[Records provided]

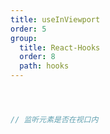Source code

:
 ```yaml
---
title: useInViewport
order: 5
group:
  title: React-Hooks
  order: 8
  path: hooks
---
```



```jsx



// 监听元素是否在视口内



```
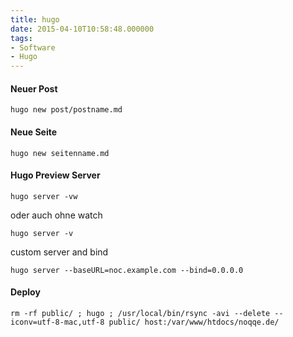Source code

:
 ```yaml
---
title: hugo
date: 2015-04-10T10:58:48.000000
tags: 
- Software
- Hugo
---
```



#### Neuer Post

    hugo new post/postname.md

#### Neue Seite

    hugo new seitenname.md

#### Hugo Preview Server

    hugo server -vw

oder auch ohne watch

    hugo server -v

custom server and bind

    hugo server --baseURL=noc.example.com --bind=0.0.0.0

#### Deploy

    rm -rf public/ ; hugo ; /usr/local/bin/rsync -avi --delete --iconv=utf-8-mac,utf-8 public/ host:/var/www/htdocs/noqqe.de/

[/Records provided]

Aim of the task. In the entries above, find each line with the string "title" and copy it.

Your solution.
title: useInViewport
  title: React-Hooks
title: hugo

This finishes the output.